There was a cloudy film of blackness obscuring his vision and his muscles refused to respond to the instinctive urgings of his brain.

He wondered fleetingly if he were dying. If so, it was not exactly unpleasant. Everything was foggy and hazy, but the floor seemed soft and comfortable and he felt that if he closed his eyes he would drift quietly into a peaceful slumber. As his last conscious thoughts faded he imagined he heard voices behind him and as blackness claimed him, he fancied he felt a strong hand on his shoulder, shaking him urgently.

Chapter III

Mon dieu. I fear our little liberator will never open his eyes again!”

“A pity. He looks so pale, comrades. A flask of good Burgundy wine would put the glow of good spirits into those cheeks again, I’d wager.”

These voices drifted faintly through the fogs of darkness which shrouded Phillip Poincare and he stirred uneasily.

“Ah!”

“He is moving!”

“Excellent!”

Phillip shook his head side to side and a white light began to gleam through the blackness that enveloped him. The voices seemed far away. As consciousness gradually returned he realized that he was seated in a chair and that a pillow had been propped behind his head. He pressed his hands to his face as memory suddenly returned to him. What had happened?

He had been working on the bookshelf, polishing and cleaning it, when he had discovered the little secret drawer. And in the secret drawer he had found the manuscript, yellow and cracked and aged. Then had come the smothering, suffocating dust...

He shuddered and opened his eyes.

For an instant he stared in growing incredulity at the four, strangely clad men who looked down at him, with friendly concern in their faces, then he closed his eyes tightly and pressed his hands to face.

“Delirium tremens!” he gasped. “And I haven’t taken a drink in years!”

He opened his eyes again, slowly, hesitantly, expecting that the apparitions would have vanished, but they were still there, regarding him with frankly puzzled expressions.

They looked from one to another and shrugged their shoulders significantly as Phillip continued to stare at them in pop-eyed astonishment.

Phillip pinched himself to make sure that he was awake.

“Who are you?” he gasped. “What are you doing in my room?”

As he spoke his gaze swung from figure to figure, automatically drinking in the details of their dress and person. All four were better than average in height and they were all dressed in cloaks, blazing baldrics and gleaming leather boots that came up to the middle of their thighs. Sweeping plumed hats were set rakishly on their dark hair, but the comic-opera effect was not carried out in the long, flashing swords that grazed the floor, or the heavy pistols that were jammed into their gaudy waistbands. These weapons looked grimly business-like and there was something in the eyes and manner of the men regarding him that indicated they would know how to use those weapons with skill and relish.

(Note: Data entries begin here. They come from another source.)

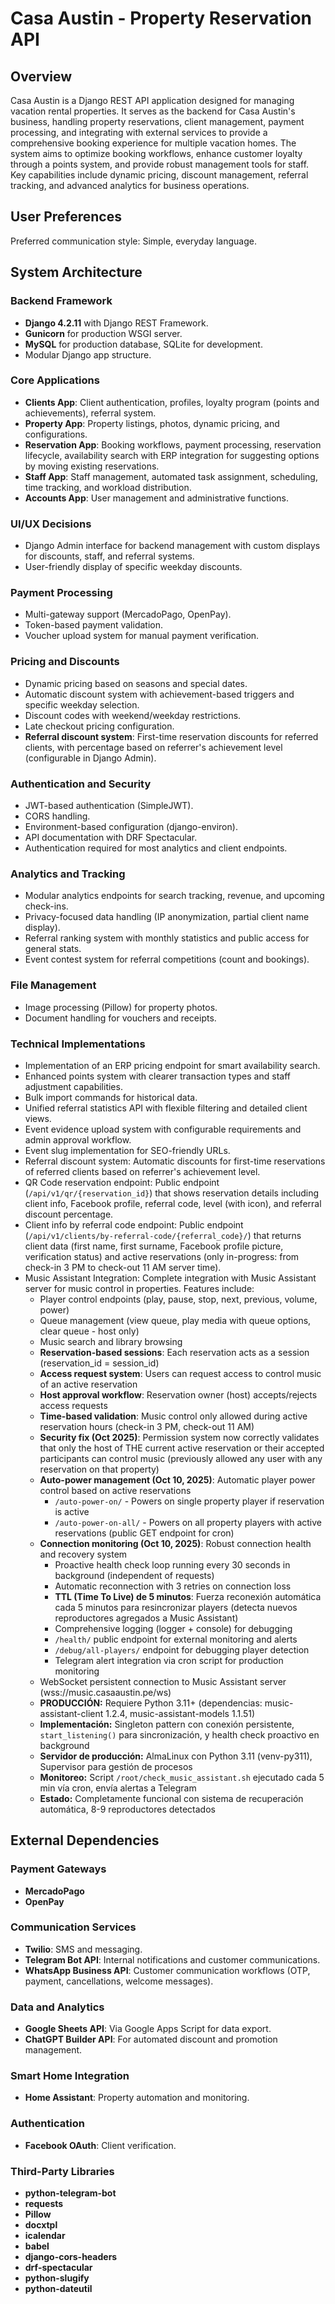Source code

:# Casa Austin - Property Reservation API

## Overview
Casa Austin is a Django REST API application designed for managing vacation rental properties. It serves as the backend for Casa Austin's business, handling property reservations, client management, payment processing, and integrating with external services to provide a comprehensive booking experience for multiple vacation homes. The system aims to optimize booking workflows, enhance customer loyalty through a points system, and provide robust management tools for staff. Key capabilities include dynamic pricing, discount management, referral tracking, and advanced analytics for business operations.

## User Preferences
Preferred communication style: Simple, everyday language.

## System Architecture

### Backend Framework
- **Django 4.2.11** with Django REST Framework.
- **Gunicorn** for production WSGI server.
- **MySQL** for production database, SQLite for development.
- Modular Django app structure.

### Core Applications
- **Clients App**: Client authentication, profiles, loyalty program (points and achievements), referral system.
- **Property App**: Property listings, photos, dynamic pricing, and configurations.
- **Reservation App**: Booking workflows, payment processing, reservation lifecycle, availability search with ERP integration for suggesting options by moving existing reservations.
- **Staff App**: Staff management, automated task assignment, scheduling, time tracking, and workload distribution.
- **Accounts App**: User management and administrative functions.

### UI/UX Decisions
- Django Admin interface for backend management with custom displays for discounts, staff, and referral systems.
- User-friendly display of specific weekday discounts.

### Payment Processing
- Multi-gateway support (MercadoPago, OpenPay).
- Token-based payment validation.
- Voucher upload system for manual payment verification.

### Pricing and Discounts
- Dynamic pricing based on seasons and special dates.
- Automatic discount system with achievement-based triggers and specific weekday selection.
- Discount codes with weekend/weekday restrictions.
- Late checkout pricing configuration.
- **Referral discount system**: First-time reservation discounts for referred clients, with percentage based on referrer's achievement level (configurable in Django Admin).

### Authentication and Security
- JWT-based authentication (SimpleJWT).
- CORS handling.
- Environment-based configuration (django-environ).
- API documentation with DRF Spectacular.
- Authentication required for most analytics and client endpoints.

### Analytics and Tracking
- Modular analytics endpoints for search tracking, revenue, and upcoming check-ins.
- Privacy-focused data handling (IP anonymization, partial client name display).
- Referral ranking system with monthly statistics and public access for general stats.
- Event contest system for referral competitions (count and bookings).

### File Management
- Image processing (Pillow) for property photos.
- Document handling for vouchers and receipts.

### Technical Implementations
- Implementation of an ERP pricing endpoint for smart availability search.
- Enhanced points system with clearer transaction types and staff adjustment capabilities.
- Bulk import commands for historical data.
- Unified referral statistics API with flexible filtering and detailed client views.
- Event evidence upload system with configurable requirements and admin approval workflow.
- Event slug implementation for SEO-friendly URLs.
- Referral discount system: Automatic discounts for first-time reservations of referred clients based on referrer's achievement level.
- QR Code reservation endpoint: Public endpoint (`/api/v1/qr/{reservation_id}`) that shows reservation details including client info, Facebook profile, referral code, level (with icon), and referral discount percentage.
- Client info by referral code endpoint: Public endpoint (`/api/v1/clients/by-referral-code/{referral_code}/`) that returns client data (first name, first surname, Facebook profile picture, verification status) and active reservations (only in-progress: from check-in 3 PM to check-out 11 AM server time).
- Music Assistant Integration: Complete integration with Music Assistant server for music control in properties. Features include:
  * Player control endpoints (play, pause, stop, next, previous, volume, power)
  * Queue management (view queue, play media with queue options, clear queue - host only)
  * Music search and library browsing
  * **Reservation-based sessions**: Each reservation acts as a session (reservation_id = session_id)
  * **Access request system**: Users can request access to control music of an active reservation
  * **Host approval workflow**: Reservation owner (host) accepts/rejects access requests
  * **Time-based validation**: Music control only allowed during active reservation hours (check-in 3 PM, check-out 11 AM)
  * **Security fix (Oct 2025)**: Permission system now correctly validates that only the host of THE current active reservation or their accepted participants can control music (previously allowed any user with any reservation on that property)
  * **Auto-power management (Oct 10, 2025)**: Automatic player power control based on active reservations
    - `/auto-power-on/` - Powers on single property player if reservation is active
    - `/auto-power-on-all/` - Powers on all property players with active reservations (public GET endpoint for cron)
  * **Connection monitoring (Oct 10, 2025)**: Robust connection health and recovery system
    - Proactive health check loop running every 30 seconds in background (independent of requests)
    - Automatic reconnection with 3 retries on connection loss
    - **TTL (Time To Live) de 5 minutos**: Fuerza reconexión automática cada 5 minutos para resincronizar players (detecta nuevos reproductores agregados a Music Assistant)
    - Comprehensive logging (logger + console) for debugging
    - `/health/` public endpoint for external monitoring and alerts
    - `/debug/all-players/` endpoint for debugging player detection
    - Telegram alert integration via cron script for production monitoring
  * WebSocket persistent connection to Music Assistant server (wss://music.casaaustin.pe/ws)
  * **PRODUCCIÓN:** Requiere Python 3.11+ (dependencias: music-assistant-client 1.2.4, music-assistant-models 1.1.51)
  * **Implementación:** Singleton pattern con conexión persistente, `start_listening()` para sincronización, y health check proactivo en background
  * **Servidor de producción:** AlmaLinux con Python 3.11 (venv-py311), Supervisor para gestión de procesos
  * **Monitoreo:** Script `/root/check_music_assistant.sh` ejecutado cada 5 min vía cron, envía alertas a Telegram
  * **Estado:** Completamente funcional con sistema de recuperación automática, 8-9 reproductores detectados

## External Dependencies

### Payment Gateways
- **MercadoPago**
- **OpenPay**

### Communication Services
- **Twilio**: SMS and messaging.
- **Telegram Bot API**: Internal notifications and customer communications.
- **WhatsApp Business API**: Customer communication workflows (OTP, payment, cancellations, welcome messages).

### Data and Analytics
- **Google Sheets API**: Via Google Apps Script for data export.
- **ChatGPT Builder API**: For automated discount and promotion management.

### Smart Home Integration
- **Home Assistant**: Property automation and monitoring.

### Authentication
- **Facebook OAuth**: Client verification.

### Third-Party Libraries
- **python-telegram-bot**
- **requests**
- **Pillow**
- **docxtpl**
- **icalendar**
- **babel**
- **django-cors-headers**
- **drf-spectacular**
- **python-slugify**
- **python-dateutil**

Phillip swallowed. Although he had an average degree of courage, there was something in the weirdness of this situation that unnerved him.

He clenched his hands nervously.

“Who are you?” he asked again. This time his voice was a bare whisper.

The young man standing directly in front of him removed his sweeping hat with a flourish and bowed. Phillip saw that his hair was curling and brown, almost the same shade as his eyes. The face of this young man was lean and handsome and now it wore an expression of whimsical friendliness. But Phillip had the indefinable feeling that that expression could change; that those jaws could harden; and that those warm brown eyes would glint as coldly as ice if the sword at his side was unsheathed.

“With a thousand pardons,” the young man said, smiling. “We have completely forgotten our manners. With your permission I will introduce ourselves.”

He waved negligently to the largest of his companions, a veritable giant of a man, with heavy powerful shoulders and mighty, steel-thewed hands.

“This ox-like creature,” he murmured, “we call Porthos.”